The challenge: Making sure we’re searching for the global optimum in model-space sometimes requires reaching out blindly into the frontiers, the not well-explored regions, which runs the risk of ending up somewhere very low-quality or dangerous. There are also sometimes large gaps between very different regions of model-space where the quality of the model is very low in-between, but very high on each side of the gap. This requires traversing through potentially dangerous territory and being able to survive the whole way through.

(I’ll be using terms like “models” and “hypotheses” quite often, and I hope this isn’t confusing. I am using them very broadly, to refer to both theoretical understandings of phenomenon and blueprints for practical implementations of ideas).

We desire to have a set of principles which allows us to do this safely—to think about models of the world that are new and untested, solutions for solving problems that have never been done in a similar way—and they should ensure that, eventually, we can reach the global optimum.

Before we derive that set of principles, I am going to introduce a topic of interest from the field of Machine Learning.

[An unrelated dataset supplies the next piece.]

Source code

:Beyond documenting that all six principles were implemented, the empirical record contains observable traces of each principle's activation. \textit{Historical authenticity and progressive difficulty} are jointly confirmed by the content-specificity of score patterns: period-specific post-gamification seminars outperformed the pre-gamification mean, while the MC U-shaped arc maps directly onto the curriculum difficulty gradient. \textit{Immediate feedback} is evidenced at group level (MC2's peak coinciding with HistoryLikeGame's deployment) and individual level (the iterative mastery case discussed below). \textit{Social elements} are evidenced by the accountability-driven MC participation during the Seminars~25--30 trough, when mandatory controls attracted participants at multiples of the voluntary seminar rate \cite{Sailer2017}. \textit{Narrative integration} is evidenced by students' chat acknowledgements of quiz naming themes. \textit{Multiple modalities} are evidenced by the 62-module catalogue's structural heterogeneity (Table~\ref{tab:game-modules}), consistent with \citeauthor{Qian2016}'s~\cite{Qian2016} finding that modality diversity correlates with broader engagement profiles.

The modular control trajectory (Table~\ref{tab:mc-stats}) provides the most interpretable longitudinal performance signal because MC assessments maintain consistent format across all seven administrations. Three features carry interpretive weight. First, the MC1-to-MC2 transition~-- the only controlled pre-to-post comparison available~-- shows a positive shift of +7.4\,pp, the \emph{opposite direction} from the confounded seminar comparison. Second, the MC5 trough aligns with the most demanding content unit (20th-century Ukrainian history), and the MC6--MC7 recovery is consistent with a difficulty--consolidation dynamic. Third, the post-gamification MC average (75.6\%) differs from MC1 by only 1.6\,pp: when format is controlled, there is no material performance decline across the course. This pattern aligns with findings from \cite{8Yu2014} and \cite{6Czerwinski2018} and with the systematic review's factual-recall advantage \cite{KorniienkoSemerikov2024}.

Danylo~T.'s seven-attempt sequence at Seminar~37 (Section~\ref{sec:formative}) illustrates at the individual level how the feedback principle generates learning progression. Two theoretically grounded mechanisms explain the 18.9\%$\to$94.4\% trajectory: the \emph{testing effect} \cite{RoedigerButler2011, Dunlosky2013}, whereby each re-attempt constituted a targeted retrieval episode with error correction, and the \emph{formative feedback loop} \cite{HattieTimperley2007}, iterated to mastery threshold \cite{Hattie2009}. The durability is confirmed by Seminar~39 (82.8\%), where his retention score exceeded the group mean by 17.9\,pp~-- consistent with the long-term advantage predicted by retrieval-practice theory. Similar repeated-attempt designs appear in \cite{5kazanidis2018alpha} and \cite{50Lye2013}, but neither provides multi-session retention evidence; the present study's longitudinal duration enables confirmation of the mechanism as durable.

This topic will serve as the main analogy for the rest of this piece, and serve as a model for how the dynamics of discourse should work in the ideal case.

I. The Analogy: Generative Adversarial Networks

For those of you who are not familiar with the recent developments in deep-learning, Generative Adversarial Networks (GANs)[intro pdf here] are a new type of generative model class that are ideal for producing high-quality samples from very high-dimensional, complex distributions. They have caused great buzz and hype in the deep-learning community due to how impressive some of the samples they produce are, and how efficient they are at generation.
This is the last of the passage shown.